Before it descended into commercial chaos, the All-Star Game used to be a big deal — a true competition between players and leagues who met only in the Midsummer Classic and World Series.

But inter-league play and an unquenchable thirst for dollars destroyed all that, with fans entrusted to vote for starting lineups and watch a home run competition that can’t hold a candle to the old one-on-one Home Run Derby, a black-and-white, interview-laced series ironically filmed at Wrigley Field in Los Angeles.

The 92nd All-Star Game is back in Los Angeles, where the Dodgers get to host for the first time in 46 years, but is accompanied by a Futures Game, celebrity softball game, red-carpet show, All-Star car caravan, and Play Ball, a centralized way of selling merchandised overpriced because it contains the All-Star logo.

If baseball truly cares about its fans, it would schedule the All-Star Game for a Sunday afternoon when its newest fans — ticket buyers of the future — can see the entire thing from start to finish. The current night game starts too late, lasts too long, and ends after most of the potential viewing audience is counting sheep.

The bigwigs in network television should realize that two-thirds of the U.S. population lives east of the Mississippi River. That means a game that runs long after 11 p.m. EDT is a game that loses its audience in increments in various time zones.

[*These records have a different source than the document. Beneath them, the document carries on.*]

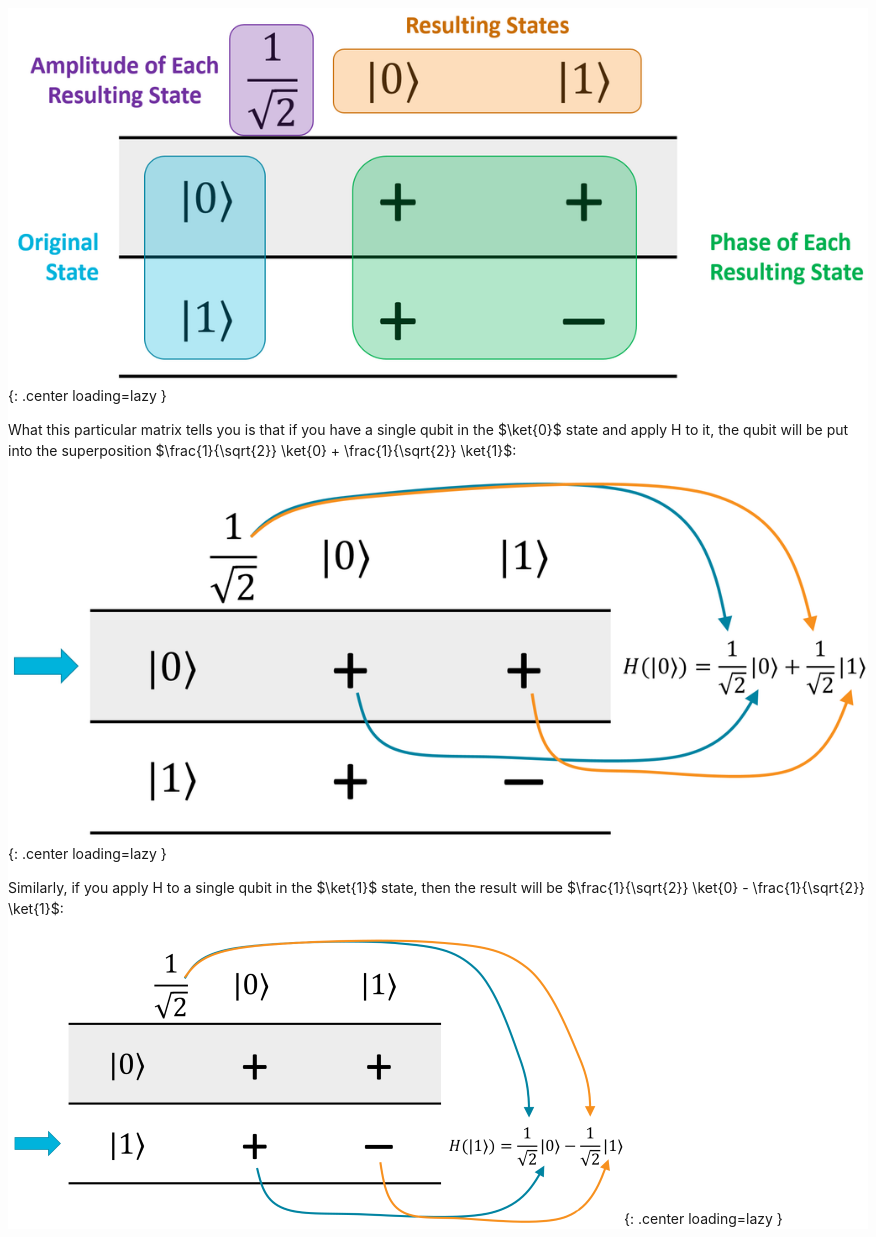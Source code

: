 ![Labeled Hadamatrix](images/hadamatrix-labeled.png){: .center loading=lazy }

What this particular matrix tells you is that if you have a single qubit in the $\ket{0}$ state and apply H to it, the qubit will be put into the superposition $\frac{1}{\sqrt{2}} \ket{0} + \frac{1}{\sqrt{2}} \ket{1}$:

![Move 1](images/hadamatrix-single-move1.png){: .center loading=lazy }

Similarly, if you apply H to a single qubit in the $\ket{1}$ state, then the result will be $\frac{1}{\sqrt{2}} \ket{0} - \frac{1}{\sqrt{2}} \ket{1}$:

![Move 2](images/hadamatrix-single-move2.png){: .center loading=lazy }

Things like inter-league play also killed interest in the All-Star Game. The leagues used to take pride in winning the game but that was before MLB merged the umpiring staffs, added inter-league games in 1997 and turned a once-competitive game into the equivalent of a spring training exhibition.

The situation will worsen next season when there will be even more inter-league games under a new schedule that is completely balanced, with every team playing every other team. Divisional and league alignments won’t matter much and that’s just wrong — bad for baseball and bad for baseball history.

On the plus side, the All-Star Game gives fans a chance to see the game’s best players in action at the same time. Getting rid of the rule that mandates representation by each of the 30 clubs would help, of course.

Unless he becomes an injury replacement, former MVP Freddie Freeman — now in his first season with the Dodgers — won’t represent his team on its home turf. But fellow first baseman C.J. Cron will because the last-place Colorado Rockies need to stake a claim to the game.

Also absent are former strikeout champion Zack Wheeler [Phillies] and fellow pitcher Kyle Wright [Braves], at last look the leading winner in the National League.

Mets shortstop Francisco Lindor, a former All-Star who didn’t make the team this year, has been out-performed this year by AL All-Star Andres Gimenez, the key man moved by the Mets to the Indians in the Lindor trade.

Sensational Seattle rookie Julio Rodriguez, a no-brainer All-Star, should be fun to watch after reaching 15 homers and 20 steals in 81 games, faster than any previous player in the history of baseball.

And ex-Dodger Corey Seager, now with the Texas Rangers, will be replacing George Springer on the roster, making him the only All-Star among the 16 players who signed nine-figure contracts during the off-season.

Covid-19 killed the 2020 All-Star Game, along with most of the season that summer, and curtailed some of the best festivities, including the lavish media brunches where writers, baseball heroes, and even uniformed mascots mingled over bagels and coffee before their daily schedules started in earnest.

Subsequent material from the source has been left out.